YOUR GOAL: Would you reproduce the whole listing exactly, minus its images?

MATERIAL SUPPLIED:
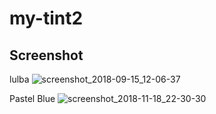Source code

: # my-tint2

## Screenshot
lulba
![screenshot_2018-09-15_12-06-37](https://user-images.githubusercontent.com/38096925/45582754-d2e15280-b8df-11e8-8d35-d4662c18903b.png)

Pastel Blue
![screenshot_2018-11-18_22-30-30](https://user-images.githubusercontent.com/38096925/48684890-d44e2600-eb81-11e8-904b-ed40bddc21a5.png)
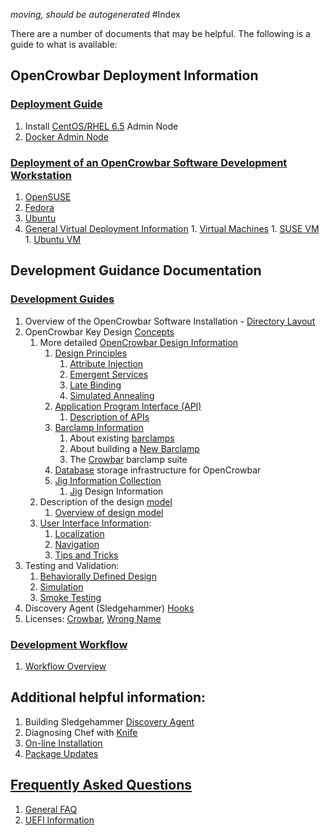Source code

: _moving, should be autogenerated_
#Index

There are a number of documents that may be helpful. The following is a guide to what is available:

## OpenCrowbar Deployment Information
### [Deployment Guide](./deployment-guide)
  1. Install [CentOS/RHEL 6.5](./deployment-guide/Install-CentOS-RHEL-6.5-AdminNode.md) Admin Node
  1. [Docker Admin Node](./development-guides/dev-systems/docker-admin.md)

### [Deployment of an OpenCrowbar Software Development Workstation](./dev-systems/.)

  1. [OpenSUSE](./development-guides/dev-systems/dev-openSUSE-images.md)
  1. [Fedora](./development-guides/dev-systems/dev-vm-Fedora.md)
  1. [Ubuntu](./development-guides/dev-systems/dev-ubuntu-12.04.03.md)
  1. [General Virtual Deployment Information](./development-guides/dev-systems/.)
    1. [Virtual Machines](./development-guides/dev-systems/dev-vm.md)
    1. [SUSE VM](./development-guides/dev-systems/dev-vm-SUSE.md)
    1. [Ubuntu VM](./development-guides/dev-systems/dev-vm-Ubuntu.md)

## Development Guidance Documentation
### [Development Guides](./development-guides)

  1. Overview of the OpenCrowbar Software Installation - [Directory Layout](./OpenCrowbar-DirectoryLayout.md)
  1. OpenCrowbar Key Design [Concepts](./development-guides/concepts/concepts.md)
      1. More detailed [OpenCrowbar Design Information](./development-guides/concepts/OCB-DesignInfo.md)
           1. [Design Principles](./principles/README.md)
              1. [Attribute Injection](./principles/attribute_injection.md)
              1. [Emergent Services](./principles/emergent_services.md)
              1. [Late Binding](./principles/late_binding.md)
              1. [Simulated Annealing](./principles/simulated_annealing.md)
           1. [Application Program Interface (API)](./development-guides/api/.)
              1. [Description of APIs](./development-guides/api/api.md)
           1. [Barclamp Information](./development-guides/barclamps/.)
              1. About existing [barclamps](./development-guides/barclamps/barlcmaps.md)
              1. About building a [New Barclamp](./development-guides/barclamps/new_barclamp.md)
              1. The [Crowbar](./development-guides/barclamps/crowbar.md)  barclamp suite
           1. [Database](./development-guides/database/database.md) storage infrastructure for OpenCrowbar
           1. [Jig Information Collection](./development-guides/jigs/.)
              1. [Jig](./development-guides/jigs/jigs.md) Design Information
      1. Description of the design [model](./development-guides/model/.)
           1. [Overview of design model](./development-guides/model/model.md)
      1. [User Interface Information](./development-guides/ui/.):
           1. [Localization](./development-guides/ui/localization.md)
           1. [Navigation](./development-guides/ui/navigation.md)
           1. [Tips and Tricks](./development-guides/ui/tips_and_tricks.md)
  1. Testing and Validation:
      1. [Behaviorally Defined Design](./development-guides/testing/bdd.md)
      1. [Simulation](./development-guides/testing/simulator.md)
      1. [Smoke Testing](./development-guides/workflow/smoketesting.md)
  1. Discovery Agent (Sledgehammer) [Hooks](./development-guides/workflow/sledgehammer-hooks.md)
  1. Licenses: [Crowbar](./licenses/crowbar.md), [Wrong Name](./licenses/wrong_name.md)

### [Development Workflow](./development-guides/workflow/.)
  1. [Workflow Overview](./development-guides/workflow/dev-workflow-overview.md)

## Additional helpful information:

  1. Building Sledgehammer [Discovery Agent](./development-guides/workflow/dev-build-sledgehammer.md)
  1. Diagnosing Chef with [Knife](./development-guides/workflow/knife-config.md)
  1. [On-line Installation](./development-guides/workflow/online-install.md)
  1. [Package Updates](./development-guides/workflow/package-updates.md)


## [Frequently Asked Questions](./faq/.)
  1. [General FAQ](./faq/faq.md)
  1. [UEFI Information](./faq/UEFI.md)
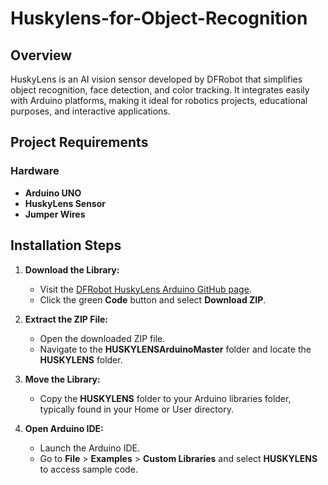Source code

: # Huskylens-for-Object-Recognition

## Overview

HuskyLens is an AI vision sensor developed by DFRobot that simplifies object recognition, face detection, and color tracking. It integrates easily with Arduino platforms, making it ideal for robotics projects, educational purposes, and interactive applications.

## Project Requirements

### Hardware
- **Arduino UNO**
- **HuskyLens Sensor**
- **Jumper Wires**


## Installation Steps

1. **Download the Library:**
   - Visit the [DFRobot HuskyLens Arduino GitHub page](https://github.com/DFRobot/HUSKYLENSArduino).
   - Click the green **Code** button and select **Download ZIP**.

2. **Extract the ZIP File:**
   - Open the downloaded ZIP file.
   - Navigate to the **HUSKYLENSArduinoMaster** folder and locate the **HUSKYLENS** folder.

3. **Move the Library:**
   - Copy the **HUSKYLENS** folder to your Arduino libraries folder, typically found in your Home or User directory.

4. **Open Arduino IDE:**
   - Launch the Arduino IDE.
   - Go to **File** > **Examples** > **Custom Libraries** and select **HUSKYLENS** to access sample code.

TASK OUTPUT:
Source code

: # my-tint2

## Screenshot
lulba
![screenshot_2018-09-15_12-06-37](https://user-images.githubusercontent.com/38096925/45582754-d2e15280-b8df-11e8-8d35-d4662c18903b.png)

Pastel Blue
![screenshot_2018-11-18_22-30-30](https://user-images.githubusercontent.com/38096925/48684890-d44e2600-eb81-11e8-904b-ed40bddc21a5.png)
Source code

: _moving, should be autogenerated_
#Index

There are a number of documents that may be helpful. The following is a guide to what is available:

## OpenCrowbar Deployment Information
### [Deployment Guide](./deployment-guide)
  1. Install [CentOS/RHEL 6.5](./deployment-guide/Install-CentOS-RHEL-6.5-AdminNode.md) Admin Node
  1. [Docker Admin Node](./development-guides/dev-systems/docker-admin.md)

### [Deployment of an OpenCrowbar Software Development Workstation](./dev-systems/.)

  1. [OpenSUSE](./development-guides/dev-systems/dev-openSUSE-images.md)
  1. [Fedora](./development-guides/dev-systems/dev-vm-Fedora.md)
  1. [Ubuntu](./development-guides/dev-systems/dev-ubuntu-12.04.03.md)
  1. [General Virtual Deployment Information](./development-guides/dev-systems/.)
    1. [Virtual Machines](./development-guides/dev-systems/dev-vm.md)
    1. [SUSE VM](./development-guides/dev-systems/dev-vm-SUSE.md)
    1. [Ubuntu VM](./development-guides/dev-systems/dev-vm-Ubuntu.md)

## Development Guidance Documentation
### [Development Guides](./development-guides)

  1. Overview of the OpenCrowbar Software Installation - [Directory Layout](./OpenCrowbar-DirectoryLayout.md)
  1. OpenCrowbar Key Design [Concepts](./development-guides/concepts/concepts.md)
      1. More detailed [OpenCrowbar Design Information](./development-guides/concepts/OCB-DesignInfo.md)
           1. [Design Principles](./principles/README.md)
              1. [Attribute Injection](./principles/attribute_injection.md)
              1. [Emergent Services](./principles/emergent_services.md)
              1. [Late Binding](./principles/late_binding.md)
              1. [Simulated Annealing](./principles/simulated_annealing.md)
           1. [Application Program Interface (API)](./development-guides/api/.)
              1. [Description of APIs](./development-guides/api/api.md)
           1. [Barclamp Information](./development-guides/barclamps/.)
              1. About existing [barclamps](./development-guides/barclamps/barlcmaps.md)
              1. About building a [New Barclamp](./development-guides/barclamps/new_barclamp.md)
              1. The [Crowbar](./development-guides/barclamps/crowbar.md)  barclamp suite
           1. [Database](./development-guides/database/database.md) storage infrastructure for OpenCrowbar
           1. [Jig Information Collection](./development-guides/jigs/.)
              1. [Jig](./development-guides/jigs/jigs.md) Design Information
      1. Description of the design [model](./development-guides/model/.)
           1. [Overview of design model](./development-guides/model/model.md)
      1. [User Interface Information](./development-guides/ui/.):
           1. [Localization](./development-guides/ui/localization.md)
           1. [Navigation](./development-guides/ui/navigation.md)
           1. [Tips and Tricks](./development-guides/ui/tips_and_tricks.md)
  1. Testing and Validation:
      1. [Behaviorally Defined Design](./development-guides/testing/bdd.md)
      1. [Simulation](./development-guides/testing/simulator.md)
      1. [Smoke Testing](./development-guides/workflow/smoketesting.md)
  1. Discovery Agent (Sledgehammer) [Hooks](./development-guides/workflow/sledgehammer-hooks.md)
  1. Licenses: [Crowbar](./licenses/crowbar.md), [Wrong Name](./licenses/wrong_name.md)

### [Development Workflow](./development-guides/workflow/.)
  1. [Workflow Overview](./development-guides/workflow/dev-workflow-overview.md)

## Additional helpful information:

  1. Building Sledgehammer [Discovery Agent](./development-guides/workflow/dev-build-sledgehammer.md)
  1. Diagnosing Chef with [Knife](./development-guides/workflow/knife-config.md)
  1. [On-line Installation](./development-guides/workflow/online-install.md)
  1. [Package Updates](./development-guides/workflow/package-updates.md)


## [Frequently Asked Questions](./faq/.)
  1. [General FAQ](./faq/faq.md)
  1. [UEFI Information](./faq/UEFI.md)
Source code

: # Huskylens-for-Object-Recognition

## Overview

HuskyLens is an AI vision sensor developed by DFRobot that simplifies object recognition, face detection, and color tracking. It integrates easily with Arduino platforms, making it ideal for robotics projects, educational purposes, and interactive applications.

## Project Requirements

### Hardware
- **Arduino UNO**
- **HuskyLens Sensor**
- **Jumper Wires**


## Installation Steps

1. **Download the Library:**
   - Visit the [DFRobot HuskyLens Arduino GitHub page](https://github.com/DFRobot/HUSKYLENSArduino).
   - Click the green **Code** button and select **Download ZIP**.

2. **Extract the ZIP File:**
   - Open the downloaded ZIP file.
   - Navigate to the **HUSKYLENSArduinoMaster** folder and locate the **HUSKYLENS** folder.

3. **Move the Library:**
   - Copy the **HUSKYLENS** folder to your Arduino libraries folder, typically found in your Home or User directory.

4. **Open Arduino IDE:**
   - Launch the Arduino IDE.
   - Go to **File** > **Examples** > **Custom Libraries** and select **HUSKYLENS** to access sample code.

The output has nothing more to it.